Managing cybersecurity risk in Italy: raising awareness & leveraging economic opportunity

As the Italian Presidency of the European Union enters into its final stretch, cybersecurity remains a priority for both Italy and the European Union. This became abundantly clear during a cybersecurity policy workshop in Rome last week attended by leading security experts from academia, public and private sector. For Italy, this focus goes beyond leading (and hopefully concluding), the negotiations on the Network and Information Security (NIS) Directive, although clearly this is and remains one of the highest priorities of the Italian presidency. Italian negotiators of this dossier have stressed that they want to reach political agreement on all major issues regarding the Directive still within the course of their Presidency. Some voices – both in Rome and in Brussels – have cautioned that many of the outstanding issues may require additional consultations, possibly beyond the time of the Italian Presidency which concludes at the end of the year. Regardless of when the Directive will be concluded, it is critical for Italy and for Europe as a whole that this framework will be risk-based and focused on raising cybersecurity levels for Europe’s core critical infrastructures and services.

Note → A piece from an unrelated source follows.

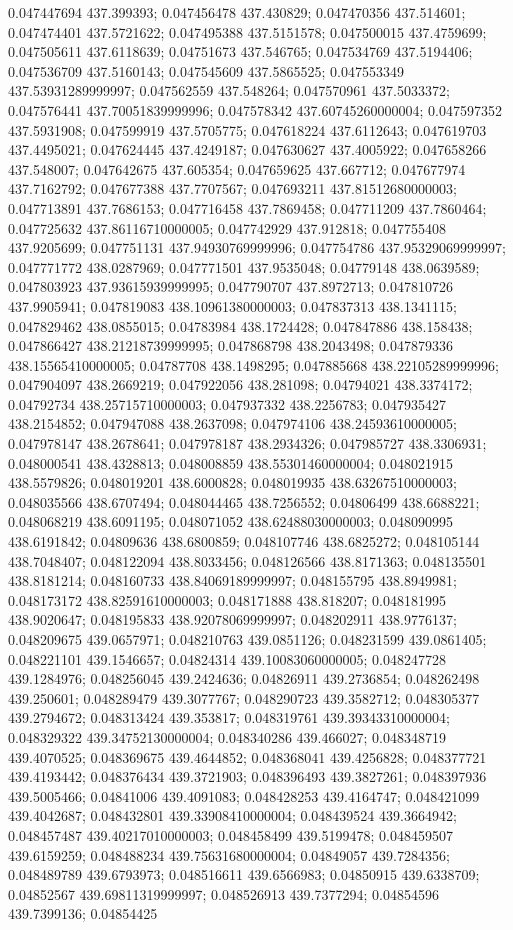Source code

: 0.047447694 437.399393; 0.047456478 437.430829; 0.047470356 437.514601; 0.047474401 437.5721622; 0.047495388 437.5151578; 0.047500015 437.4759699; 0.047505611 437.6118639; 0.04751673 437.546765; 0.047534769 437.5194406; 0.047536709 437.5160143; 0.047545609 437.5865525; 0.047553349 437.53931289999997; 0.047562559 437.548264; 0.047570961 437.5033372; 0.047576441 437.70051839999996; 0.047578342 437.60745260000004; 0.047597352 437.5931908; 0.047599919 437.5705775; 0.047618224 437.6112643; 0.047619703 437.4495021; 0.047624445 437.4249187; 0.047630627 437.4005922; 0.047658266 437.548007; 0.047642675 437.605354; 0.047659625 437.667712; 0.047677974 437.7162792; 0.047677388 437.7707567; 0.047693211 437.81512680000003; 0.047713891 437.7686153; 0.047716458 437.7869458; 0.047711209 437.7860464; 0.047725632 437.86116710000005; 0.047742929 437.912818; 0.047755408 437.9205699; 0.047751131 437.94930769999996; 0.047754786 437.95329069999997; 0.047771772 438.0287969; 0.047771501 437.9535048; 0.04779148 438.0639589; 0.047803923 437.93615939999995; 0.047790707 437.8972713; 0.047810726 437.9905941; 0.047819083 438.10961380000003; 0.047837313 438.1341115; 0.047829462 438.0855015; 0.04783984 438.1724428; 0.047847886 438.158438; 0.047866427 438.21218739999995; 0.047868798 438.2043498; 0.047879336 438.15565410000005; 0.04787708 438.1498295; 0.047885668 438.22105289999996; 0.047904097 438.2669219; 0.047922056 438.281098; 0.04794021 438.3374172; 0.04792734 438.25715710000003; 0.047937332 438.2256783; 0.047935427 438.2154852; 0.047947088 438.2637098; 0.047974106 438.24593610000005; 0.047978147 438.2678641; 0.047978187 438.2934326; 0.047985727 438.3306931; 0.048000541 438.4328813; 0.048008859 438.55301460000004; 0.048021915 438.5579826; 0.048019201 438.6000828; 0.048019935 438.63267510000003; 0.048035566 438.6707494; 0.048044465 438.7256552; 0.04806499 438.6688221; 0.048068219 438.6091195; 0.048071052 438.62488030000003; 0.048090995 438.6191842; 0.04809636 438.6800859; 0.048107746 438.6825272; 0.048105144 438.7048407; 0.048122094 438.8033456; 0.048126566 438.8171363; 0.048135501 438.8181214; 0.048160733 438.84069189999997; 0.048155795 438.8949981; 0.048173172 438.82591610000003; 0.048171888 438.818207; 0.048181995 438.9020647; 0.048195833 438.92078069999997; 0.048202911 438.9776137; 0.048209675 439.0657971; 0.048210763 439.0851126; 0.048231599 439.0861405; 0.048221101 439.1546657; 0.04824314 439.10083060000005; 0.048247728 439.1284976; 0.048256045 439.2424636; 0.04826911 439.2736854; 0.048262498 439.250601; 0.048289479 439.3077767; 0.048290723 439.3582712; 0.048305377 439.2794672; 0.048313424 439.353817; 0.048319761 439.39343310000004; 0.048329322 439.34752130000004; 0.048340286 439.466027; 0.048348719 439.4070525; 0.048369675 439.4644852; 0.048368041 439.4256828; 0.048377721 439.4193442; 0.048376434 439.3721903; 0.048396493 439.3827261; 0.048397936 439.5005466; 0.04841006 439.4091083; 0.048428253 439.4164747; 0.048421099 439.4042687; 0.048432801 439.33908410000004; 0.048439524 439.3664942; 0.048457487 439.40217010000003; 0.048458499 439.5199478; 0.048459507 439.6159259; 0.048488234 439.75631680000004; 0.04849057 439.7284356; 0.048489789 439.6793973; 0.048516611 439.6566983; 0.04850915 439.6338709; 0.04852567 439.69811319999997; 0.048526913 439.7377294; 0.04854596 439.7399136; 0.04854425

Doing so will require Member States to dedicate significant resources and attention to cybersecurity. To date, many EU Member States are lacking both. In fact, the gap between cybersecurity risk and the level of cybersecurity awareness was cited as the single biggest challenge for developing Italy’s cybersecurity capacity. Italy has developed several important cybersecurity initiatives over the past year which will help protect vital national networks and assets, such as the Presidential Decree No. 67251 which introduced critical guidelines to define the organizational structures needed for the coordination of cybersecurity both domestically and internationally. This was followed by the National Strategic Framework for Cyberspace Security, published at the end of 2013. Yet, discussing these approaches also in the context of the new requirements facing Member States as part of the NIS Directive, it seems evident that additional focus needs to be put on implementation of these frameworks. One example in Italy is the National Italian Computer Emergency Response Team (CERT) which according to Italian experts is plagued by insufficient resourcing.

Another broader challenge relates to the lack of cybersecurity awareness at the senior political levels. This phenomenon is certainly not unique to Italy but numerous experts in both the public and the private sector are pointing to the need for much stronger political leadership on this issue at the national level in order to help turn sound policy frameworks into operational realities. Missing out on creating a more resilient cyberspace would significantly hamper Italy’s ability to leverage the ICT-revolution, such as cloud computing and the Internet of Things, in ways that other EU Member States have started to.

This call to action for raising awareness through sustained political commitment, not just at the national level but also at EU and international levels, was perhaps the key takeaway from the cybersecurity workshop in Rome last week. At the same time, the commitment of key stakeholders to increase capacity for dealing with cybersecurity challenges in Italy was impressive. I am convinced that Italy will not only significantly advance this key EU Directive, but that during the NIS implementation phase many of the relevant work, which has gone into creating the right frameworks, will pay off long term dividends. Bringing together public and private sector stakeholders to build and ensure a resilient cybersecurity posture will also foster economic development – both in Italy and the EU more broadly. We look forward to working with our partners in Italy and across Europe on these critical issues.

Jan Neutze
Director of Cybersecurity Policy, Microsoft EMEA

Jan Neutze is Director of Cybersecurity Policy responsible for cybersecurity policy matters in Europe, Middle East, and Africa. Before taking on Microsoft's EMEA security portfolio, Jan worked in Microsoft's Trustworthy Computing group at Microsoft Corp. in Redmond. In this role, he led engagement with governments and industry partners at an EU-level and in Germany, and developed corporate strategies on emerging cybersecurity policies, risk management, critical infrastructure protection, cybersecurity norms, and internet governance. Jan Neutze joined Microsoft from the United Nations Headquarters, where he served for three years in the policy planning staff of the UN Secretary-General and the Department of Political Affairs, leading a range of cybersecurity and counterterrorism projects. Prior to this, Jan served as program officer for foreign policy at the German Marshall Fund of the United States and as assistant director of the Program on Transatlantic Relations at the Atlantic Council of the United States. Jan Neutze holds a law degree from the Westphalian Wilhelms-University in Munster, Germany and an M.A. in security studies from Georgetown University's School of Foreign Service.